[Column] We can change our future

When I left Japan, I was told I was just going to be starve and die on the street.

2 years have passed. Now I’m guiding the Japanese family in Romania.


Ironically, their accommodation was the same place where I stayed when I came to Romania for the first time last year.

I picked them up at the apartment every morning for the security matter and showed them the daily stuff such as bank, restaurant etc.. to prove it’s almost the same as in Japan and not so dangerous as it’s rumored.


Now I’m taking them to the second town, where I researched last month.


6 months ago, this was never imaginable. I feel like I’m printing out what is in my mind to this real world.


I just hope I’m cheering up other Japanese people. By doing all these things, I’m trying to prove we can change our future.


I don’t know why, but last year I was thought to be depressed, desperate, and wandering the world with no destination by some people. No matter how much I explained, I could never be understood.


Probably nobody thinks that way anymore.


So far, the Japanese family really loves Romania. They were kind of afraid of coming here because of the “harmful rumor”. but they are even getting more healthy regardless of the possible after effect of Chernobyl.


I’m wishing to do the same in the Arctic Circle maybe next year.



Fukushima Diary will restart accepting donation from 10/14/2013 again. Thank you for reading all the time.


Français :

[Édito] On peut changer notre avenir


On me disait que j’allais simplement crever de faim dans la rue quand j’ai quitté le Japon.

2 ans sont passés. Aujourd’hui je guide une famille japonaise en Roumanie.

De façon ironique, leur logement est celui que j’avais lorsque je suis arrivé pour la première fois en Roumanie l’an dernier.

Je suis allé les chercher tous les matins à leur appartement par sécurité et je leur ai montré les trucs quotidiens comme la banque, les restaurants, etc. pour leur prouver que c’est presque comme au Japon et pas aussi dangereux que ce que des rumeurs tentent de le faire croire.

Maintenant je les emmène à la deuxième ville, là où j’avais fait des recherches le mois dernier.

C’était inimaginable il y a 6 mois. J’ai le sentiment d’imprimer ce que j’ai dans la tête sur ce monde réel.

J’espère seulement réconforter d’autres japonais. En faisant tout ça, j’essaye de prouver qu’on peur changer d’avenir.

Je ne sais pas pourquoi mais l’an dernier certains m’imaginaient déprimé, désespéré et errant sans but à travers le monde. Je ne pouvais pas me faire comprendre quoi que je dise.
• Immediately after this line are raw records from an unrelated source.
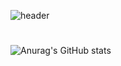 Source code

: ![header](https://capsule-render.vercel.app/api?type=Waving&fontSize=38&text=Welcome&nbsp;To&nbsp;My&nbsp;GitHub&animation=fadeIn&color=auto)
#
![Anurag's GitHub stats](https://github-readme-stats.vercel.app/api?username=biabamroi&show_icons=true&theme=graywhite)
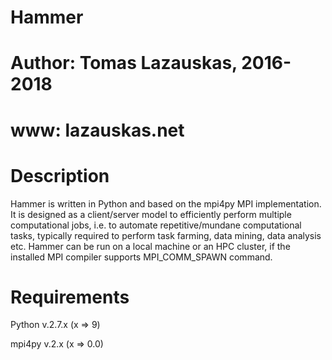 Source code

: # Hammer
# Author: Tomas Lazauskas, 2016-2018
# www: lazauskas.net

# Description
Hammer is written in Python and based on the mpi4py MPI implementation. It is designed as a client/server model to efficiently perform multiple computational jobs, i.e. to automate repetitive/mundane computational tasks, typically required to perform task farming, data mining, data analysis etc. Hammer can be run on a local machine or an HPC cluster, if the installed MPI compiler supports MPI_COMM_SPAWN command.

# Requirements 
Python v.2.7.x (x => 9)

mpi4py v.2.x (x => 0.0)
Personne ne pense plus ça.

Pour l’instant, la famille japonaise aime vraiment la Roumanie. Ils avaient peur de venir ici à cause des “rumeurs malveillantes” mais ils se sentent même physiquement mieux en dépit des potentiels effets secondaires de Tchernobyl.

J’espère arriver à la même chose dans le cercle polaire arctique l’an prochain.

Le Fukushima Diary ré-ouvrira les dons à partir du 14 octobre. Merci de votre fidélité.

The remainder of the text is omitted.